Yudl’s hands rise up in protest. “I was only grumbling, Master Müllenheim. Don’t I have a right to grumble if you give me nineteen new Hagenburg pennies on my twenty old Händelheller?”
Master Müllenheim grunts, sweeps the pennies from the city of Hall am Kocher onto a pewter plate. “With your permission, Herr Rosheimer, Wikerus the Younger is waiting outside to make the tally of his coin. So, let us make an inventory of your coinage banked here. And place all the good coin back in your beautiful strongbox.”
The fine strongbox that Yudl has inherited from Uncle Meir, the silent vessel of the Rosheimer Fortune: varnished wood bound in bronze buckles, painted with the coat of arms of the town of Rosheim and with words written beautifully in the Holy Script: The refining pot is for silver and the furnace is for Gold, but the Lord tests the Heart.
“And these ones?” Yudl asks, taking a pouch from his pocket.
The Master of the Mint bends over Yudl’s shoulder, and plucks out a golden coin, holds it to the light. On one side, a fleur-de-lis, and on the other, St. John the Baptist enhaloed, holding a staff bearing the Lamb of God. A golden Florin, the glorious standard of surgent Florence.
“A beautiful coin, a beautiful coin,” he murmurs. “Have no fear, young man. These coins you may keep. A full Mark you will get for this, anywhere in the Christian World.”
It was last year in the beth midrash, late on the afternoon of Shabbat. As the last prayers were said and the men prepared to head home for the havdalah, the unknown Stra
nger rose from his bench in the corner.
He was tall, his ginger beard was long, and in his eyes was a fomentation. “Jews of Hagenburg!” he called, and his voice was soft, but even so the room fell quiet. “You have been wondering who I am, and why I am here.
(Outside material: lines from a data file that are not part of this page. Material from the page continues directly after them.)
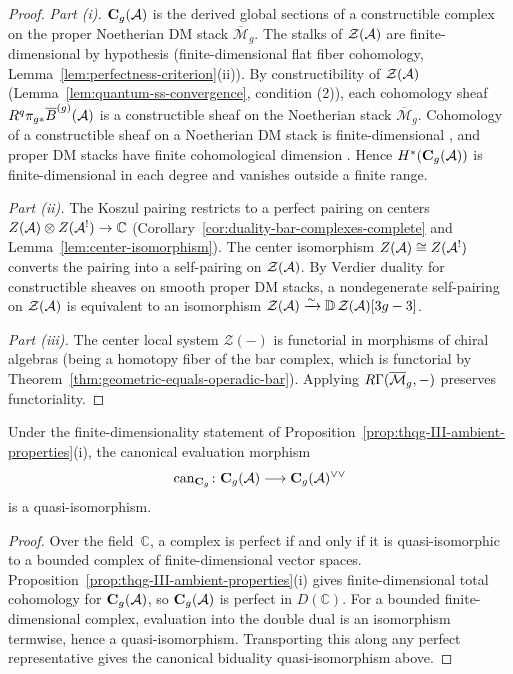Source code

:\begin{proof}
\emph{Part (i).}
$\mathbf{C}_g(\cA)$ is the derived global sections of a
constructible complex on the proper Noetherian DM stack
$\overline{\mathcal{M}}_g$. The stalks of
$\mathcal{Z}(\cA)$ are finite-dimensional by hypothesis
(finite-dimensional flat fiber cohomology,
Lemma~\ref{lem:perfectness-criterion}(ii)).
By constructibility of $\mathcal{Z}(\cA)$
(Lemma~\ref{lem:quantum-ss-convergence}, condition (2)),
each cohomology sheaf $R^q\pi_{g*}\barB^{(g)}(\cA)$
is a constructible sheaf on the Noetherian stack
$\overline{\mathcal{M}}_g$. Cohomology of a constructible
sheaf on a Noetherian DM stack is finite-dimensional
\cite[Theorem~18.1.1]{SAG}, and proper DM stacks have finite
cohomological dimension \cite[\S4.1]{Olsson16}. Hence
$H^*(\mathbf{C}_g(\cA))$ is finite-dimensional in each degree and
vanishes outside a finite range.

\emph{Part (ii).}
The Koszul pairing restricts to a perfect pairing on centers
$Z(\cA) \otimes Z(\cA^!) \to \mathbb{C}$
(Corollary~\ref{cor:duality-bar-complexes-complete} and
Lemma~\ref{lem:center-isomorphism}).
The center isomorphism $Z(\cA) \cong Z(\cA^!)$ converts the
pairing into a self-pairing on $\mathcal{Z}(\cA)$.
By Verdier duality for constructible sheaves on smooth proper
DM stacks, a nondegenerate self-pairing on $\mathcal{Z}(\cA)$
is equivalent to an isomorphism
$\mathcal{Z}(\cA) \xrightarrow{\sim}
\mathbb{D}\,\mathcal{Z}(\cA)[3g - 3]$.

\emph{Part (iii).}
The center local system $\mathcal{Z}(-)$ is functorial in
morphisms of chiral algebras (being a homotopy fiber of the
bar complex, which is functorial by
Theorem~\ref{thm:geometric-equals-operadic-bar}).
Applying $\RGamma(\overline{\mathcal{M}}_g, -)$ preserves
functoriality.
\end{proof}

\begin{lemma}
\label{lem:thqg-III-ambient-biduality}
Under the finite-dimensionality statement of
Proposition~\ref{prop:thqg-III-ambient-properties}(i), the canonical
evaluation morphism
\[
\mathrm{can}_{\mathbf{C}_g}\colon
\mathbf{C}_g(\cA) \longrightarrow \mathbf{C}_g(\cA)^{\vee\vee}
\]
is a quasi-isomorphism.
\end{lemma}

\begin{proof}
Over the field~$\mathbb{C}$, a complex is perfect if and only if it
is quasi-isomorphic to a bounded complex of finite-dimensional vector
spaces. Proposition~\ref{prop:thqg-III-ambient-properties}(i) gives
finite-dimensional total cohomology for $\mathbf{C}_g(\cA)$, so
$\mathbf{C}_g(\cA)$ is perfect in $D(\mathbb{C})$. For a bounded
finite-dimensional complex, evaluation into the double dual is an
isomorphism termwise, hence a quasi-isomorphism. Transporting this
along any perfect representative gives the canonical biduality
quasi-isomorphism above.
\end{proof}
Many of you have asked me, but I have given no answer. Now is my time to speak.”
When he had arrived in Hagenburg, his boots had been caked in purple-brown mud from the winter roads, his heavy wool cloak bespeckled with grime. But now his boots were polished to a shine, his clothes pristine. His voice rang out in the darkening temple. “I have been sent to you by his grace Duke Boleslav of Kalisz! A righteous gentile such as the lands of Ashkenaz have never before seen! I have travelled here from his bounteous lands, a fertile plain fed by the gentle Prosna river. In his Dukedom the rivers teem with pike, the ponds with carp, and the cattle grow fat on the emerald grass. In the forests, silver birch, raspberries and blackberries, mushrooms and fowl. In the city of Kalisz itself, cleanliness and order such as you may only dream of in the stink and crowd of Hagenburg.”
In front of the ark, the everlasting light flickers, and there is silence in the beth midrash. Yudl’s eyes search out Rabbi Menahem, but he is leaned against his lectern, eyes closed, facing the floor, listening, rapt.
The Stranger smiles. “Jews of Hagenburg, I do not pretend to paint to you a picture of Earthly Paradise. True, the winters are cold. True, in autumn, the winds blow and in the spring, the rain falls, like anywhere else in this tearful vale of Ashkenaz! But, in Kalisz, by order of the Duke, the Jews are free!”
Yudl looks up, studying the Stranger’s glowing countenance. He knows a salesman when he sees one, knows the preamble that precedes the harder sale.
“The Jews of Kalisz are free to own property in town or country, free to practice any trade. The Duke concedes the Jews these rights in a written proclamation, of which I have a copy here.” And from his cloak he pulls a roll of parchment, which he slowly unfolds.